### Your assignment
Would you output the entries below only from the line containing "bashnpx playwright test --headed" through the line containing "playwright_demo/", exactly as they stand and with both ends included?

### Record extracts
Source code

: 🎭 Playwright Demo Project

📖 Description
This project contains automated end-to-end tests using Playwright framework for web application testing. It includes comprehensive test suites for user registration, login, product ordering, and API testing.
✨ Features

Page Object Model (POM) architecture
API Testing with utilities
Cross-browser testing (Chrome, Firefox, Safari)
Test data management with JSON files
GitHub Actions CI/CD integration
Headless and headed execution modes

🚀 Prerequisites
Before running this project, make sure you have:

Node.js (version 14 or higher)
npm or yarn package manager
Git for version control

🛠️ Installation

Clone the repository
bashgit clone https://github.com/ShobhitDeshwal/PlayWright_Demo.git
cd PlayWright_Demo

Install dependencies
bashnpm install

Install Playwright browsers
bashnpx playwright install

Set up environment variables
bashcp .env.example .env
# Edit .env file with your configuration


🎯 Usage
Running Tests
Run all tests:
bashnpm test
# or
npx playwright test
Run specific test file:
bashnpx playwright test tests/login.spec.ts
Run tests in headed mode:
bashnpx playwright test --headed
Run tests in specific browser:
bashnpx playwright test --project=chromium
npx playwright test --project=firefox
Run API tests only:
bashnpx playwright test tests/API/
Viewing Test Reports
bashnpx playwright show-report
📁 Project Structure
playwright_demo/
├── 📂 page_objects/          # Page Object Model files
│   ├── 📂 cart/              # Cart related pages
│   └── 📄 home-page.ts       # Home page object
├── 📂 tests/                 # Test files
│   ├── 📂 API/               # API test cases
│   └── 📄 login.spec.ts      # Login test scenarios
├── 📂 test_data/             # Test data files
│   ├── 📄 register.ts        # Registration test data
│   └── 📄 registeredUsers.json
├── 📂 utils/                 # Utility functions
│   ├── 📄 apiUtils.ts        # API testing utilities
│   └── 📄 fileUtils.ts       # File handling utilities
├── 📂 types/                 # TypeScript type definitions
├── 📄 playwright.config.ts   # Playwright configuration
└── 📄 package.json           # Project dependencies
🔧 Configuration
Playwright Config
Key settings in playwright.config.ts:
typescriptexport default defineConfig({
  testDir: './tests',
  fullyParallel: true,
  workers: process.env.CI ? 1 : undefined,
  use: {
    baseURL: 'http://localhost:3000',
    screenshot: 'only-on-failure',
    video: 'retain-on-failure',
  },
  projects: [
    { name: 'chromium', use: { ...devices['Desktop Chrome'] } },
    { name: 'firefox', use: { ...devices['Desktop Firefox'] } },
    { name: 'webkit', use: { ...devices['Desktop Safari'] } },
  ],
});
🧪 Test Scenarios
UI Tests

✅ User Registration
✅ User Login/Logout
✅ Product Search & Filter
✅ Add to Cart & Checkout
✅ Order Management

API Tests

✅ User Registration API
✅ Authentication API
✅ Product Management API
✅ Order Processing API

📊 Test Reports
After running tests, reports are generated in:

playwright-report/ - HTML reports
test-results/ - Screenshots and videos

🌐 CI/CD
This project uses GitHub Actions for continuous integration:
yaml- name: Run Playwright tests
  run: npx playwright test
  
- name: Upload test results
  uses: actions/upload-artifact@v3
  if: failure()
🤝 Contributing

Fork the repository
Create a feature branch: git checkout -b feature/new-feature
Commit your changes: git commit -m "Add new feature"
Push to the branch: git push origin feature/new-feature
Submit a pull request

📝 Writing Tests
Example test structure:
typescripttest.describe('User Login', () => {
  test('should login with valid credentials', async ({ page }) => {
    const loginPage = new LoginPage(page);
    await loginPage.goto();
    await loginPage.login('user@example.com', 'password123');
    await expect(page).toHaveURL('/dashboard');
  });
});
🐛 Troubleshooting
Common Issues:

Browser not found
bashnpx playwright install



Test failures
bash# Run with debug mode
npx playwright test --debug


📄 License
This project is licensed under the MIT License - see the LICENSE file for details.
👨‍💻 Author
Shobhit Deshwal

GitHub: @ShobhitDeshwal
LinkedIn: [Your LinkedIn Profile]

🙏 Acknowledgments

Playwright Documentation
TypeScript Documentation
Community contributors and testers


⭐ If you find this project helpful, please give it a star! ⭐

### Solution to this task
bashnpx playwright test --headed
Run tests in specific browser:
bashnpx playwright test --project=chromium
npx playwright test --project=firefox
Run API tests only:
bashnpx playwright test tests/API/
Viewing Test Reports
bashnpx playwright show-report
📁 Project Structure
playwright_demo/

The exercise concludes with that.